**Exercise instructions:** Scan the lines below; pull out those with "installed".
** Opening Data block **
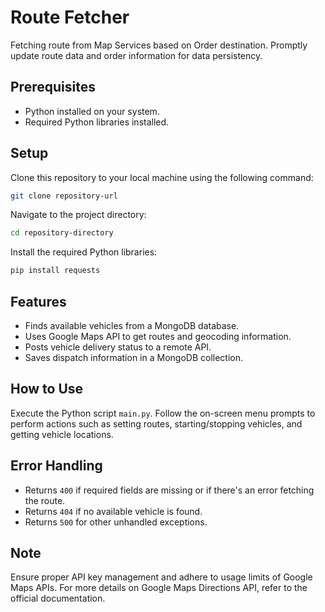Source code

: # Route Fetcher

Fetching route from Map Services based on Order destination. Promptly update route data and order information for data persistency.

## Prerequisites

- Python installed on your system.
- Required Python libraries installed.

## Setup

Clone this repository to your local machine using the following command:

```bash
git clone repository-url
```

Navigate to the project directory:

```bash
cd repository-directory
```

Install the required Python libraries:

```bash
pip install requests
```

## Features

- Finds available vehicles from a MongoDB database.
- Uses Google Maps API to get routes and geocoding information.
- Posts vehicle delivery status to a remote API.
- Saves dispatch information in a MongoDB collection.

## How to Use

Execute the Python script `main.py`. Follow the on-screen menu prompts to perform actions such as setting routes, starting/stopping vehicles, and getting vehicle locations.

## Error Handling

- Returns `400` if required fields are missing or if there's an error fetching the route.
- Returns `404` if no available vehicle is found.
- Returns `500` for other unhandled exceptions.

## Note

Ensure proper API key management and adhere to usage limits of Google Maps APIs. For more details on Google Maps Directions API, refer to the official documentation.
** Closing Data block **
**Your solution:**
- Python installed on your system.
- Required Python libraries installed.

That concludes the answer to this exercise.